Step 2: Launch a BioContainer Using Docker on the Remote VM

This step details how to connect to your VM and run Docker commands to manage and execute BioContainers.

  1. Connect to Your Remote VM via SSH:

    • Open your SSH client (e.g., Terminal on macOS/Linux, PuTTY on Windows).
    • Use the ssh command with the Username and IP Address you noted earlier:
    ssh [Username]@[IP_Address]
    # Example: ssh ubuntu@192.0.2.1
    
    • If prompted, accept the authenticity of the host.
  2. Verify Docker Installation:

    • Once connected, ensure Docker is correctly installed by checking its version:
    docker --version
    
    • You should see output similar to Docker version 24.0.5, build 24.0.5-0ubuntu1~22.04.1.
  3. Create a Host Data Directory:

    mkdir host-data
    
  4. Test Run a BioContainer (Get Help):

    docker run biocontainers/blast:2.2.31 -help
    
  5. In this example, we are using BLAST, which is an acronym for Basic Local Alignment Search Tool.

  6. List Downloaded Docker Images:

    docker images
    
  7. BioContainer images can be large. This is another benefit of using a Remote VM for these operations.

  8. Download and Unzip Data for BLAST (using Docker):

    docker run --rm -v $(pwd)/host-data:/host-data biocontainers/wget:1.20.3 wget -P /host-data https://ftp.ncbi.nlm.nih.gov/blast/executables/LATEST/blast-2.2.31-src.tar.gz
    

    ** The video used wget to download a .tar.gz file.

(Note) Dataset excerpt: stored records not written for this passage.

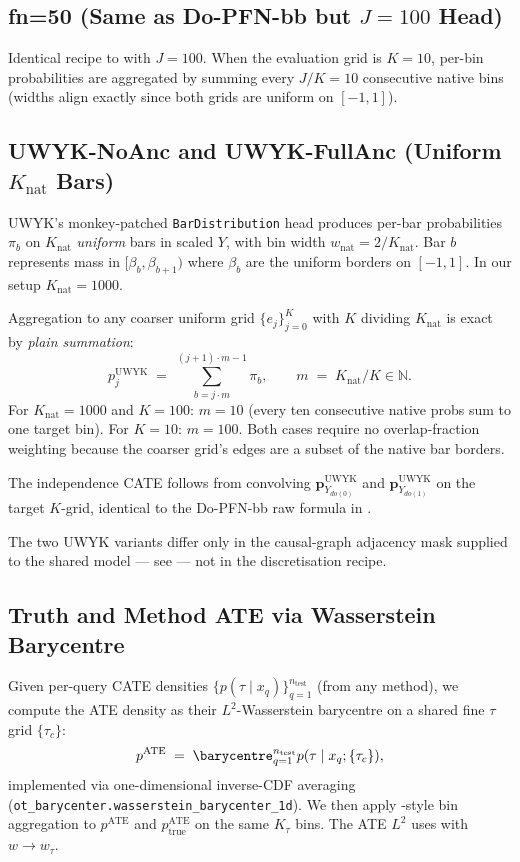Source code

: \subsection{fn=50 (Same as Do-PFN-bb but $J{=}100$ Head)}
Identical recipe to  with $J = 100$.  When the
evaluation grid is $K = 10$, per-bin probabilities are aggregated by
summing every $J/K = 10$ consecutive native bins (widths align exactly
since both grids are uniform on $[-1, 1]$).

\subsection{UWYK-NoAnc and UWYK-FullAnc (Uniform $K_{\text{nat}}$ Bars)}
\label{app:uwyk}
UWYK's monkey-patched \texttt{BarDistribution} head produces per-bar
probabilities $\pi_b$ on $K_{\text{nat}}$ \emph{uniform} bars in scaled
$Y$, with bin width $w_{\text{nat}} = 2/K_{\text{nat}}$.  Bar $b$
represents mass in $[\beta_b, \beta_{b+1})$ where $\beta_b$ are the
uniform borders on $[-1, 1]$.  In our setup $K_{\text{nat}} = 1000$.

Aggregation to any coarser uniform grid $\{e_j\}_{j=0}^{K}$ with $K$
dividing $K_{\text{nat}}$ is exact by \emph{plain summation}:
\begin{equation}
\label{eq:uwyk-sum}
p^{\mathrm{UWYK}}_j \;=\;
   \sum_{b = j\cdot m}^{(j+1)\cdot m - 1} \pi_b,
\qquad
m \;=\; K_{\text{nat}} / K \in \mathbb{N}.
\end{equation}
For $K_{\text{nat}} = 1000$ and $K = 100$: $m = 10$ (every ten
consecutive native probs sum to one target bin).  For $K = 10$:
$m = 100$.  Both cases require no overlap-fraction weighting because
the coarser grid's edges are a subset of the native bar borders.

The independence CATE follows from convolving $\mathbf{p}^{\mathrm{UWYK}}_{Y_{do(0)}}$
and $\mathbf{p}^{\mathrm{UWYK}}_{Y_{do(1)}}$ on the target $K$-grid,
identical to the Do-PFN-bb raw formula in .

The two UWYK variants differ only in the causal-graph adjacency mask
supplied to the shared model — see \citet{uwyk} — not in the discretisation
recipe.

\subsection{Truth and Method ATE via Wasserstein Barycentre}
\label{app:ate}
Given per-query CATE densities $\{p(\tau\mid x_q)\}_{q=1}^{n_{\text{test}}}$
(from any method), we compute the ATE density as their $L^2$-Wasserstein
barycentre on a shared fine $\tau$ grid $\{\tau_c\}$:
\[
p^{\mathrm{ATE}} \;=\; \barycentre_{q=1}^{n_{\text{test}}}
   p(\tau \mid x_q; \{\tau_c\}),
\]
implemented via one-dimensional inverse-CDF averaging
(\texttt{ot\_barycenter.wasserstein\_barycenter\_1d}).  We then apply
-style bin aggregation to $p^{\mathrm{ATE}}$ and
$p^{\mathrm{ATE}}_{\text{true}}$ on the same $K_\tau$ bins.  The ATE
$L^2$ uses  with $w \to w_\tau$.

For a direct example of downloading a protein FASTA, replace the URL with a publicly available protein FASTA file.**

    • Unzip the downloaded protein file:
    docker run --rm -v $(pwd)/host-data:/host-data biocontainers/gzip:1.9 gzip -d /host-data/zebrafish.1.protein.faa.gz
    
  9. Verify Unzipped File:

    ls host-data
    

    You should see zebrafish.1.protein.faa.

  10. Build a BLAST Protein Database:

    docker run --rm -v $(pwd)/host-data:/host-data biocontainers/blast:2.2.31 makeblastdb -in /host-data/zebrafish.1.protein.faa -dbtype prot -out /host-data/zebrafish_db
    
  11. Download a Query Protein File:

    docker run --rm -v $(pwd)/host-data:/host-data biocontainers/wget:1.20.3 wget -P /host-data https://www.uniprot.org/uniprot/P04156.fasta
    
  12. Verify Query File Download:

    ls host-data
    

    You should now see P04156.fasta and your database files.

  13. Perform a BLAST Search:

    docker run --rm -v $(pwd)/host-data:/host-data biocontainers/blast:2.2.31 blastp -query /host-data/P04156.fasta -db /host-data/zebrafish_db -out /host-data/results.txt
    

Docker Command

  1. View BLAST Results:

    cat host-data/results.txt
    

Info

The end user will now see the alignment details and scores for protein matches.


Conclusion

In the previous blog, we reviewed how BioContainers represent a transformative leap forward for bioinformatics, offering unparalleled reproducibility, ease of use, and portability.

In this blog, we reviewed the steps data scientists can follow to successfully launch a remote VM, securely access it, and perform a basic bioinformatics task using BioContainers!